What the task asks ▸
Which lines run from the one containing "1. Instead of" to the end of the entries? Copy them exactly, both ends included, and give nothing else.

►

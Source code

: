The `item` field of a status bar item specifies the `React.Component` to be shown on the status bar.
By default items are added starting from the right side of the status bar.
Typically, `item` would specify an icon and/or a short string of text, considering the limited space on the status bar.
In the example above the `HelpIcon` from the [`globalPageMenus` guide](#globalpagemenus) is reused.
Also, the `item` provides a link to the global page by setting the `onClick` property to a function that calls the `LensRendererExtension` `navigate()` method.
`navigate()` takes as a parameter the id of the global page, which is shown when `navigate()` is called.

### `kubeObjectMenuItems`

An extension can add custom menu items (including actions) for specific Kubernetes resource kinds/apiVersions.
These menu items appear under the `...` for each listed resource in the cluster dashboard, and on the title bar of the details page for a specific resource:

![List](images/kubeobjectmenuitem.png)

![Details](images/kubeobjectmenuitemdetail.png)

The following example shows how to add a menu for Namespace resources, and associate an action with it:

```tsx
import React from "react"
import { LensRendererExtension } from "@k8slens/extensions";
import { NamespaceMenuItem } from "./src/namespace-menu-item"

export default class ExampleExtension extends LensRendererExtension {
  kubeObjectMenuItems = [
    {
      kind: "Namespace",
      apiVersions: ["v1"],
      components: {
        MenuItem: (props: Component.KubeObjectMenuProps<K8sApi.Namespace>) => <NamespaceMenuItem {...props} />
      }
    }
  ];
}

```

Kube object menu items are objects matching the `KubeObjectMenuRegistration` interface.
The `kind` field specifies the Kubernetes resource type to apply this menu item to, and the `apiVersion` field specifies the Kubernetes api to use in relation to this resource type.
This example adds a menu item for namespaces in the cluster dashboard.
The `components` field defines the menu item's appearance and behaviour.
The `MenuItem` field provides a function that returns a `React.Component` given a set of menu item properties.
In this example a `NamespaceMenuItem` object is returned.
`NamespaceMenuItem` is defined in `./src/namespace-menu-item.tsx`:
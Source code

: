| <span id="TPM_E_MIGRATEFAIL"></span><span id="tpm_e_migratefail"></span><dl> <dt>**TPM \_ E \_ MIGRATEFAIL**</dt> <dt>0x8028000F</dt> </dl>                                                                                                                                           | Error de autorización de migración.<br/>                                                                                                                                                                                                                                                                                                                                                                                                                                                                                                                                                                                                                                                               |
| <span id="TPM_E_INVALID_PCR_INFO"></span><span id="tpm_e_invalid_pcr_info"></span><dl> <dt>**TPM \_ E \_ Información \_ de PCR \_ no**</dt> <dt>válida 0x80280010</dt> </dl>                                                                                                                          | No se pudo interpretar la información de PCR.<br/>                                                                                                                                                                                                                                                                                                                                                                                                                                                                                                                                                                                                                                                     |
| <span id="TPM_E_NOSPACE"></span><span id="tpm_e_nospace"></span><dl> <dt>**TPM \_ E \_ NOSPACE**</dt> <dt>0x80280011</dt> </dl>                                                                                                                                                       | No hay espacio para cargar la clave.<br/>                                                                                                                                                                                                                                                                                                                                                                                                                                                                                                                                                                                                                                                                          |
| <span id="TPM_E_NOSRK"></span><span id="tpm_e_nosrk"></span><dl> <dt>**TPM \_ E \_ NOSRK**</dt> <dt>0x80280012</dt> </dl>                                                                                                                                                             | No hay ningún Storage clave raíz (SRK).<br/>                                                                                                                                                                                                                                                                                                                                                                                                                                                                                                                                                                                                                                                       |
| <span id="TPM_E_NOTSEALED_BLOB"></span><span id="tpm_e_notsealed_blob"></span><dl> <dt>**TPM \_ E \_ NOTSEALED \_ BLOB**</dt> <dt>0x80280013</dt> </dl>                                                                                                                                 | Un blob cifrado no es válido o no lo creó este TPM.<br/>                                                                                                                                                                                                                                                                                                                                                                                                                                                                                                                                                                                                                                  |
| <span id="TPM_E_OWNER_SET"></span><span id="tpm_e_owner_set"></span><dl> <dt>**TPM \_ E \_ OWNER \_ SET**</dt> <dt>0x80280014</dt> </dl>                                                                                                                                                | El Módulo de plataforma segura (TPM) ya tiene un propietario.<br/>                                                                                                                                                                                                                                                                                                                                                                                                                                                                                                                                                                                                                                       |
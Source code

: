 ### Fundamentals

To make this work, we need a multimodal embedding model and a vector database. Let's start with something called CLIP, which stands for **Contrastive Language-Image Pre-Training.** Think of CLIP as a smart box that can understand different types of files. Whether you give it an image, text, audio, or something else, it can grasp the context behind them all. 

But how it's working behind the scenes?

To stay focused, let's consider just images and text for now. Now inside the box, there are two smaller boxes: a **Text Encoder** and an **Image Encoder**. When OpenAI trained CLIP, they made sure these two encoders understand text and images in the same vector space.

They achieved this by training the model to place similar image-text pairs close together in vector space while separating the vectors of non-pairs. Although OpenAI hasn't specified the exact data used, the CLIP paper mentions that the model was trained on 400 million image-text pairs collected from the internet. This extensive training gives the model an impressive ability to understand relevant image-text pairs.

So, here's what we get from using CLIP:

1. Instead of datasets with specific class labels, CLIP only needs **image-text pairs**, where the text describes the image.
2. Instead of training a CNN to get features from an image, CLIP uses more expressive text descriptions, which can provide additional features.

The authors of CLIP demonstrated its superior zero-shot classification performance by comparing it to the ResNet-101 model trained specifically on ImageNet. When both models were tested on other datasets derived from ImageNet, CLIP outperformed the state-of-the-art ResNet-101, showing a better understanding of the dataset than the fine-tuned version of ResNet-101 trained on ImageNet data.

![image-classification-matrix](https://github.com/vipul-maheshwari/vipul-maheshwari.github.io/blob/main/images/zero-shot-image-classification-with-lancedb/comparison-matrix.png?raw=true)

◄

The answer ▸
1. Instead of datasets with specific class labels, CLIP only needs **image-text pairs**, where the text describes the image.
2. Instead of training a CNN to get features from an image, CLIP uses more expressive text descriptions, which can provide additional features.

The authors of CLIP demonstrated its superior zero-shot classification performance by comparing it to the ResNet-101 model trained specifically on ImageNet. When both models were tested on other datasets derived from ImageNet, CLIP outperformed the state-of-the-art ResNet-101, showing a better understanding of the dataset than the fine-tuned version of ResNet-101 trained on ImageNet data.

![image-classification-matrix](https://github.com/vipul-maheshwari/vipul-maheshwari.github.io/blob/main/images/zero-shot-image-classification-with-lancedb/comparison-matrix.png?raw=true)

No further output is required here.